Re: Add ZSON extension to /contrib/

From: Tomas Vondra <tomas(dot)vondra(at)enterprisedb(dot)com>
To: Peter Eisentraut <peter(dot)eisentraut(at)enterprisedb(dot)com>, Aleksander Alekseev <aleksander(at)timescale(dot)com>, PostgreSQL Hackers <pgsql-hackers(at)lists(dot)postgresql(dot)org>
Cc: Joel Jacobson <joel(at)compiler(dot)org>, Bruce Momjian <bruce(at)momjian(dot)us>, Andrew Dunstan <andrew(at)dunslane(dot)net>, Tom Lane <tgl(at)sss(dot)pgh(dot)pa(dot)us>, Matthias van de Meent <boekewurm+postgres(at)gmail(dot)com>
Subject: Re: Add ZSON extension to /contrib/
Date: 2021-07-10 18:47:49
Message-ID: d524cc65-6d45-2ffd-fc9b-eb60b964d02e@enterprisedb.com
Views: Raw Message | Whole Thread | Download mbox | Resend email
Thread:
Lists: pgsql-hackers

On 7/3/21 12:34 PM, Peter Eisentraut wrote:
> On 04.06.21 17:09, Aleksander Alekseev wrote:
>> I decided to add the patch to the nearest commitfest.
>
> With respect to the commit fest submission, I don't think there is
> consensus right now to add this.  I think people would prefer that this
> dictionary facility be somehow made available in the existing JSON
> types.  Also, I sense that there is still some volatility about some of
> the details of how this extension should work and its scope.  I think
> this is served best as an external extension for now.

I agree there's a lot of open questions to figure out, but I think this
"column-level compression" capability has a lot of potential. Not just
for structured documents like JSON, but maybe even for scalar types.

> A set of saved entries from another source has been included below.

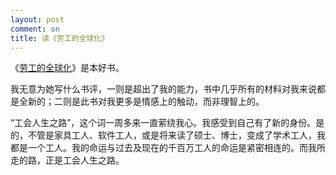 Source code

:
 ```yaml
---
layout: post
comment: on
title: 读《劳工的全球化》
---
```


《[劳工的全球化](https://github.com/cnpolitics/lwodf)》是本好书。

<!--excerpt-->

我无意为她写什么书评，一则是超出了我的能力，书中几乎所有的材料对我来说都是全新的；二则是此书对我更多是情感上的触动，而非理智上的。

“工会人生之路”，这个词一周多来一直萦绕我心。我感受到自己有了新的身份。是的，不管是家具工人、软件工人，或是将来读了硕士、博士，变成了学术工人，我都是一个工人。我的命运与过去及现在的千百万工人的命运是紧密相连的。而我所走的路，正是工会人生之路。
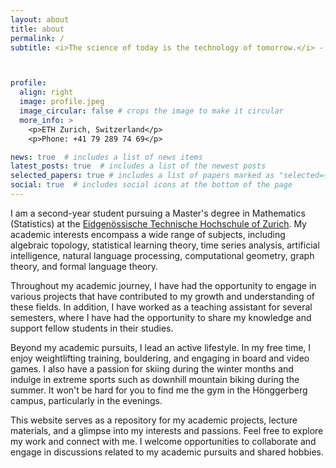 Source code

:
 ```yaml
---
layout: about
title: about
permalink: /
subtitle: <i>The science of today is the technology of tomorrow.</i> - Edward Teller



profile:
  align: right
  image: profile.jpeg
  image_circular: false # crops the image to make it circular
  more_info: >
    <p>ETH Zurich, Switzerland</p>
    <p>Phone: +41 79 289 74 69</p>

news: true  # includes a list of news items
latest_posts: true  # includes a list of the newest posts
selected_papers: true # includes a list of papers marked as "selected={true}"
social: true  # includes social icons at the bottom of the page
---
```


I am a second-year student pursuing a Master's degree in Mathematics (Statistics) at the [Eidgenössische Technische Hochschule of Zurich](https://ethz.ch/en.html). My academic interests encompass a wide range of subjects, including algebraic topology, statistical learning theory, time series analysis, artificial intelligence, natural language processing, computational geometry, graph theory, and formal language theory.

Throughout my academic journey, I have had the opportunity to engage in various projects that have contributed to my growth and understanding of these fields. In addition, I have worked as a teaching assistant for several semesters, where I have had the opportunity to share my knowledge and support fellow students in their studies.

Beyond my academic pursuits, I lead an active lifestyle. In my free time, I enjoy weightlifting training, bouldering, and engaging in board and video games. I also have a passion for skiing during the winter months and indulge in extreme sports such as downhill mountain biking during the summer. It won't be hard for you to find me the gym in the Hönggerberg campus, particularly in the evenings.

This website serves as a repository for my academic projects, lecture materials, and a glimpse into my interests and passions. Feel free to explore my work and connect with me. I welcome opportunities to collaborate and engage in discussions related to my academic pursuits and shared hobbies.
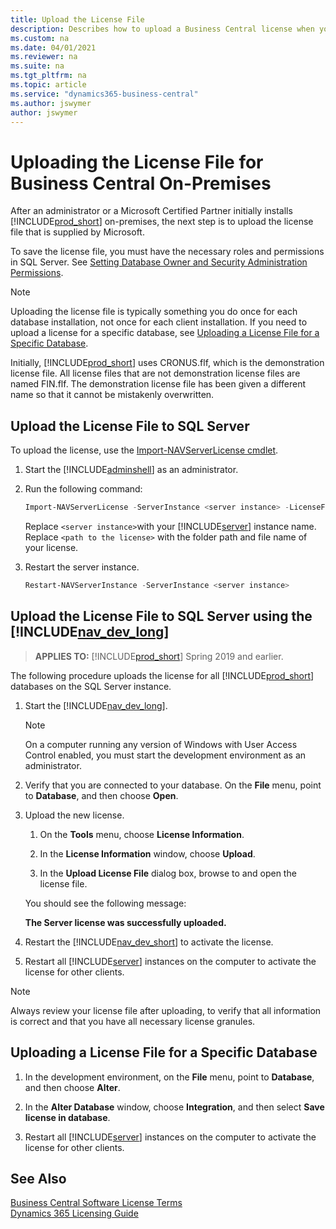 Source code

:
 ```yaml
---
title: Upload the License File
description: Describes how to upload a Business Central license when you deploy on-premises
ms.custom: na
ms.date: 04/01/2021
ms.reviewer: na
ms.suite: na
ms.tgt_pltfrm: na
ms.topic: article
ms.service: "dynamics365-business-central"
ms.author: jswymer
author: jswymer
---
```

# Uploading the License File for Business Central On-Premises

After an administrator or a Microsoft Certified Partner initially installs [!INCLUDE[prod_short](../developer/includes/prod_short.md)] on-premises, the next step is to upload the license file that is supplied by Microsoft.  

 To save the license file, you must have the necessary roles and permissions in SQL Server. See [Setting Database Owner and Security Administration Permissions](../security/Setting-Database-Owner-and-Security-Administration-Permissions.md).  

> [!NOTE]  
> Uploading the license file is typically something you do once for each database installation, not once for each client installation. If you need to upload a license for a specific database, see [Uploading a License File for a Specific Database](#UploadtoDatabase).  

Initially, [!INCLUDE[prod_short](../developer/includes/prod_short.md)] uses CRONUS.flf, which is the demonstration license file. All license files that are not demonstration license files are named FIN.flf. The demonstration license file has been given a different name so that it cannot be mistakenly overwritten.  

## Upload the License File to SQL Server

To upload the license, use the [Import-NAVServerLicense cmdlet](/powershell/module/microsoft.dynamics.nav.management/import-navserverlicense).  

1. Start the [!INCLUDE[adminshell](../developer/includes/adminshell.md)] as an administrator.  

2. Run the following command:

    ```powershell
    Import-NAVServerLicense -ServerInstance <server instance> -LicenseFile "<path to the license>"
    ```

    Replace `<server instance>`with your [!INCLUDE[server](../developer/includes/server.md)] instance name. Replace `<path to the license>` with the folder path and file name of your license.

3. Restart the server instance.

    ```powershell
    Restart-NAVServerInstance -ServerInstance <server instance>
    ```

## Upload the License File to SQL Server using the [!INCLUDE[nav_dev_long](../developer/includes/nav_dev_long_md.md)]

> **APPLIES TO:** [!INCLUDE[prod_short](../developer/includes/prod_short.md)] Spring 2019 and earlier.

The following procedure uploads the license for all [!INCLUDE[prod_short](../developer/includes/prod_short.md)] databases on the SQL Server instance.  

1.  Start the [!INCLUDE[nav_dev_long](../developer/includes/nav_dev_long_md.md)].  

    > [!NOTE]  
    >  On a computer running any version of Windows with User Access Control enabled, you must start the development environment as an administrator.  

2.  Verify that you are connected to your database. On the **File** menu, point to **Database**, and then choose **Open**.  

3.  Upload the new license.  

    1.  On the **Tools** menu, choose **License Information**.  

    2.  In the **License Information** window, choose **Upload**.  

    3.  In the **Upload License File** dialog box, browse to and open the license file.  

     You should see the following message:  

     **The Server license was successfully uploaded.**  

4.  Restart the [!INCLUDE[nav_dev_short](../developer/includes/nav_dev_short_md.md)] to activate the license.  

5.  Restart all [!INCLUDE[server](../developer/includes/server.md)] instances on the computer to activate the license for other clients.  

> [!NOTE]  
>  Always review your license file after uploading, to verify that all information is correct and that you have all necessary license granules.  

##  <a name="UploadtoDatabase"></a> Uploading a License File for a Specific Database  

1.  In the development environment, on the **File** menu, point to **Database**, and then choose **Alter**.  

2.  In the **Alter Database** window, choose **Integration**, and then select **Save license in database**.  

3.  Restart all [!INCLUDE[server](../developer/includes/server.md)] instances on the computer to activate the license for other clients.  

## See Also  
 [Business Central Software License Terms](https://www.microsoft.com/download/details.aspx?id=57274)  
 [Dynamics 365 Licensing Guide](https://go.microsoft.com/fwlink/?LinkId=866544)  
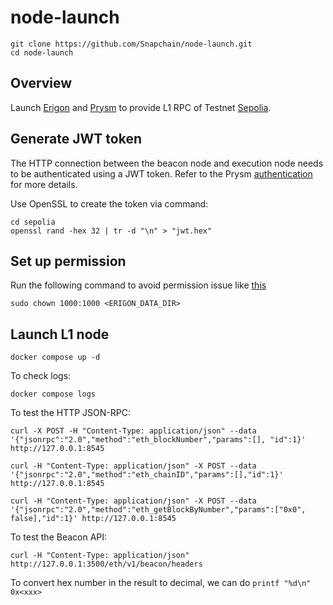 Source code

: # node-launch

```
git clone https://github.com/Snapchain/node-launch.git
cd node-launch
```

## Overview

Launch [Erigon](https://github.com/ledgerwatch/erigon) and [Prysm](https://github.com/prysmaticlabs/prysm) to provide L1 RPC of Testnet [Sepolia](https://sepolia.etherscan.io/).

## Generate JWT token

The HTTP connection between the beacon node and execution node needs to be authenticated using a JWT token. Refer to the Prysm [authentication](https://docs.prylabs.network/docs/execution-node/authentication) for more details.

Use OpenSSL to create the token via command:

```
cd sepolia
openssl rand -hex 32 | tr -d "\n" > "jwt.hex"
```

## Set up permission

Run the following command to avoid permission issue like [this](https://github.com/ledgerwatch/erigon/issues/3950)
```
sudo chown 1000:1000 <ERIGON_DATA_DIR>
```

## Launch L1 node

```
docker compose up -d
```

To check logs:

```
docker compose logs
```

To test the HTTP JSON-RPC:

```
curl -X POST -H "Content-Type: application/json" --data '{"jsonrpc":"2.0","method":"eth_blockNumber","params":[], "id":1}' http://127.0.0.1:8545
```

```
curl -H "Content-Type: application/json" -X POST --data '{"jsonrpc":"2.0","method":"eth_chainID","params":[],"id":1}' http://127.0.0.1:8545
```

```
curl -H "Content-Type: application/json" -X POST --data '{"jsonrpc":"2.0","method":"eth_getBlockByNumber","params":["0x0", false],"id":1}' http://127.0.0.1:8545
```

To test the Beacon API:
```
curl -H "Content-Type: application/json" http://127.0.0.1:3500/eth/v1/beacon/headers
```

To convert hex number in the result to decimal, we can do `printf "%d\n" 0x<xxx>`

I don't think the question whether this should be built into jsonb, a
separate built-in type, contrib type or something external is the one we
need to answer first.

The first thing I'd like to see is some "proof" that it's actually
useful in practice - there were some claims about people/customers using
it and being happy with the benefits, but there were no actual examples
of data sets that are expected to benefit, compression ratios etc. And
considering that [1] went unnoticed for 5 years, I have my doubts about
it being used very widely. (I may be wrong and maybe people are just not
casting jsonb to zson.)

I've tried to use this on the one large non-synthetic JSONB dataset I
had at hand at the moment, which is the bitcoin blockchain. That's ~1TB
with JSONB, and when I tried using ZSON instead there was no measurable
benefit, in fact the database was a bit larger. But I admit btc data is
rather strange, because it contains a lot of randomness (all the tx and
block IDs are random-looking hashes, etc.), and there's a lot of them in
each document. So maybe that's simply a data set that can't benefit from
zson on principle.

I also suspect the zson_extract_strings() is pretty inefficient and I
ran into various issues with the btc blocks which have very many keys,
often far more than the 10k limit.

In any case, I think having a clear example(s) of practical data sets
that benefit from using zson would be very useful, both to guide the
development and to show what the potential gains are.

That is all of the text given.